Um show à parte é a paixão do diretor, ou dos produtores, por Dulce Pontes. Não me lembro de nenhuma outra exposição assim tão forte, tão óbvia, e gratuita, de um artista em um filme americano. Toca uma música dela (Canção do Mar) numa cena em que o advogado vai visitar um cliente, um bandido; o advogado elogia a música, o cliente elogia o bom gosto do advogado – e depois entrega a ele o CD (e o espectador vê nitidamente a capa do disco, o Lágrimas, de 1993, três anos antes de o filme ter sido realizado), recomendando: a faixa de que você gostou é a número tal. Fantástico. A jovem cantora portuguesa estava no início de carreira, e isso deve ter seguramente ajudado na sua ascensão absolutamente veloz.

O lead da longa crítica de Roger Ebert é muito bom; não resisto e transcrevo:

“Antigamente eram os policiais que resolviam crimes. Depois, os detetives particulares. Nesta era de Grisham, têm sido os advogados. Em Primal Fear, baseado numa novela de William Diehl, Richard Gere faz um vistoso advogado de Chicago que caça réus em vez de ambulâncias e se oferece para defender um adolescente de Kentucky acusado de matar um arcebispo.  

Por quê? Porque ele sabe que o caso será o mais sensacional do ano, e ele quer estar onde está a ação. E talvez porque ele pense que o rapaz pode ser inocente, embora os diálogos do filme, inteligentes, literários, deixem claro que culpa não é um tema desse advogado: qualquer réu merece uma defesa competente, ele acredita (e réus em casos sensacionais, de grande repercussão na imprensa, merecem que ele os defenda).”

O final do filme é um choque – faz lembrar o de Testemunha de Acusação, a obra-prima de Billy Wilder com uma Marlene Dietrich soberba, brilhante.

As Duas Faces de um Crime/Primal Fear

De Gregory Hoblit, EUA, 1996.

Com Richard Gere, Laura Linney, Edward Norton, John Mahonney, Frances McDormand, Alfre Woodward

Roteiro Steve Shagan e Ann Biderman

Baseado no livro de William Diehl

Cor, 129 min.

***1/2

Título em Portugal: A Raiz do Medo

4 Comentários para “As Duas Faces de um Crime / Primal Fear”

  1. O final do filme é um choque mesmo … mas o que eles quiseram dizer com isso? Será o relativismo moral da cultura norte-americana? O advogado precisava de uma lição tão dura só pq ele queria os holofotes e agora tentava se “redimir” com os outros pq tinha cometido um erro no passado?

  2. Para mim o maior “choque” foi a interpretação de Edward Norton na sua estreia no cinema.

  3. Surpreendente seu desfecho, até mesmo aqueles que defendem a Justiça podem errar involuntariamente, todos nós somos enganados um dia; todo o elenco maravilhoso, excepcional, e a música extraordinária (Dulce Pontes / Canção do Mar).

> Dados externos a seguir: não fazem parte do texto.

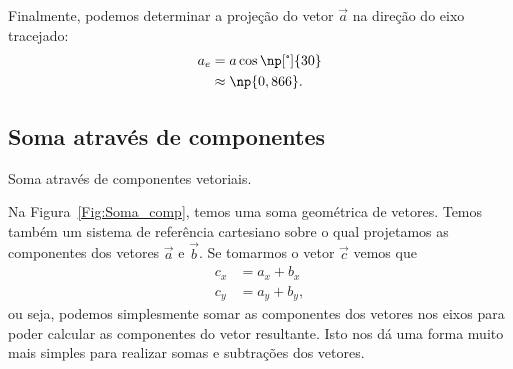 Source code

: Finalmente, podemos determinar a projeção do vetor $\vec{a}$ na direção do eixo tracejado:
\begin{align}
    a_e &= a\cos\np[\tcdegree]{30} \\
    &\approx \np{0,866}.
\end{align}

\subsection{Soma através de componentes}

\begin{marginfigure}[4cm]
\centering
{}
\caption{Soma através de componentes vetoriais.\label{Fig:Soma_comp}}
\end{marginfigure}

Na Figura~\ref{Fig:Soma_comp}, temos uma soma geométrica de vetores. Temos também um sistema de referência cartesiano sobre o qual projetamos as componentes dos vetores $\vec{a}$ e $\vec{b}$. Se tomarmos o vetor $\vec{c}$ vemos que
\begin{align}
  c_x &= a_x + b_x \\
  c_y &= a_y + b_y,
\end{align}
%
ou seja, podemos simplesmente somar as componentes dos vetores nos eixos para poder calcular as componentes do vetor resultante. Isto nos dá uma forma muito mais simples para realizar somas e subtrações dos vetores.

Aprendemos mais com estes tipos de filmes. All right, see you.

  4. Com certeza um dos melhores filmes da história do cinema. A interpretação de Edward Norton não tem palavras para ser qualificada. É monstruosamente perfeita. Ele nunca mais conseguirá fazer nada melhor do que Roy Stample, sem nenhuma sombra de dúvida. E corajoso ao aceitar o papel pois era um moleque e sabia que Richard Gere também é um excelente ator. Foi muito corajoso mesmo aceitar duelar com Richard. Filme maravilhoso, antológico. Ficará para sempre como referência na história do cinema.